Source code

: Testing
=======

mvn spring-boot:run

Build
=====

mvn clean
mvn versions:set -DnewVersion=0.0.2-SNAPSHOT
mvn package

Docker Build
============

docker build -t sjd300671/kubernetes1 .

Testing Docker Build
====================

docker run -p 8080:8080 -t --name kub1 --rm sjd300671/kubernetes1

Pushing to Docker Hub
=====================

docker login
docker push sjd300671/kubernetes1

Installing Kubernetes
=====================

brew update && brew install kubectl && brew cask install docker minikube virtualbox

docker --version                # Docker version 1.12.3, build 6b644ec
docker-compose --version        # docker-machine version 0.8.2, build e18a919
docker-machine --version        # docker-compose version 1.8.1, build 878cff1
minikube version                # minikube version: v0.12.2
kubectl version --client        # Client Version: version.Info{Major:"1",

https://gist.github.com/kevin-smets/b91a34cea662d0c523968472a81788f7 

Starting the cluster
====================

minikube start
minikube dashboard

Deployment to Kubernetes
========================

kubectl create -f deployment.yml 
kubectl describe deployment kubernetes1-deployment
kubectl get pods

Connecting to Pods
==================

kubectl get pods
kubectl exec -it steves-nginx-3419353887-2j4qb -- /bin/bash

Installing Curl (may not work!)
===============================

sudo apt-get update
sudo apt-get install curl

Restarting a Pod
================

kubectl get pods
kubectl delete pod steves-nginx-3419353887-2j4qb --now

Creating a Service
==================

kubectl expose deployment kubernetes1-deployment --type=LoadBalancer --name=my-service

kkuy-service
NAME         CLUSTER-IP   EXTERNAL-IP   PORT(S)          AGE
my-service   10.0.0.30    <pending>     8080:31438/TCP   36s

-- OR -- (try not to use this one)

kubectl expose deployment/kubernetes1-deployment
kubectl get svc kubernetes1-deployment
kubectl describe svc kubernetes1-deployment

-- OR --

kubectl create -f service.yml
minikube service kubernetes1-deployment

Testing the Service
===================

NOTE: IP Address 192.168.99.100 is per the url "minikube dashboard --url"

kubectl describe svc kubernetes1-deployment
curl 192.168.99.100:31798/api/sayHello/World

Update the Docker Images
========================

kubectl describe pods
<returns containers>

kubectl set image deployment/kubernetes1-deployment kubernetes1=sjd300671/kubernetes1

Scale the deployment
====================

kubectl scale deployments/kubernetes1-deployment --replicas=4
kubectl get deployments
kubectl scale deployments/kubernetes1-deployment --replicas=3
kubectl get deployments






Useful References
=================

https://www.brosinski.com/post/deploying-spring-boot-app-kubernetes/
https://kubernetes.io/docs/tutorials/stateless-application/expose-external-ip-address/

• **INSTRUCTIONS FOR THE TASK**
Exact copies of all entries are what's needed here.

• **ANSWER AREA**
Source code

: Testing
=======

mvn spring-boot:run

Build
=====

mvn clean
mvn versions:set -DnewVersion=0.0.2-SNAPSHOT
mvn package

Docker Build
============

docker build -t sjd300671/kubernetes1 .

Testing Docker Build
====================

docker run -p 8080:8080 -t --name kub1 --rm sjd300671/kubernetes1

Pushing to Docker Hub
=====================

docker login
docker push sjd300671/kubernetes1

Installing Kubernetes
=====================

brew update && brew install kubectl && brew cask install docker minikube virtualbox

docker --version                # Docker version 1.12.3, build 6b644ec
docker-compose --version        # docker-machine version 0.8.2, build e18a919
docker-machine --version        # docker-compose version 1.8.1, build 878cff1
minikube version                # minikube version: v0.12.2
kubectl version --client        # Client Version: version.Info{Major:"1",

https://gist.github.com/kevin-smets/b91a34cea662d0c523968472a81788f7 

Starting the cluster
====================

minikube start
minikube dashboard

Deployment to Kubernetes
========================

kubectl create -f deployment.yml 
kubectl describe deployment kubernetes1-deployment
kubectl get pods

Connecting to Pods
==================

kubectl get pods
kubectl exec -it steves-nginx-3419353887-2j4qb -- /bin/bash

Installing Curl (may not work!)
===============================

sudo apt-get update
sudo apt-get install curl

Restarting a Pod
================

kubectl get pods
kubectl delete pod steves-nginx-3419353887-2j4qb --now

Creating a Service
==================

kubectl expose deployment kubernetes1-deployment --type=LoadBalancer --name=my-service

kkuy-service
NAME         CLUSTER-IP   EXTERNAL-IP   PORT(S)          AGE
my-service   10.0.0.30    <pending>     8080:31438/TCP   36s

-- OR -- (try not to use this one)

kubectl expose deployment/kubernetes1-deployment
kubectl get svc kubernetes1-deployment
kubectl describe svc kubernetes1-deployment

-- OR --

kubectl create -f service.yml
minikube service kubernetes1-deployment

Testing the Service
===================

NOTE: IP Address 192.168.99.100 is per the url "minikube dashboard --url"

kubectl describe svc kubernetes1-deployment
curl 192.168.99.100:31798/api/sayHello/World

Update the Docker Images
========================

kubectl describe pods
<returns containers>

kubectl set image deployment/kubernetes1-deployment kubernetes1=sjd300671/kubernetes1

Scale the deployment
====================

kubectl scale deployments/kubernetes1-deployment --replicas=4
kubectl get deployments
kubectl scale deployments/kubernetes1-deployment --replicas=3
kubectl get deployments






Useful References
=================

https://www.brosinski.com/post/deploying-spring-boot-app-kubernetes/
https://kubernetes.io/docs/tutorials/stateless-application/expose-external-ip-address/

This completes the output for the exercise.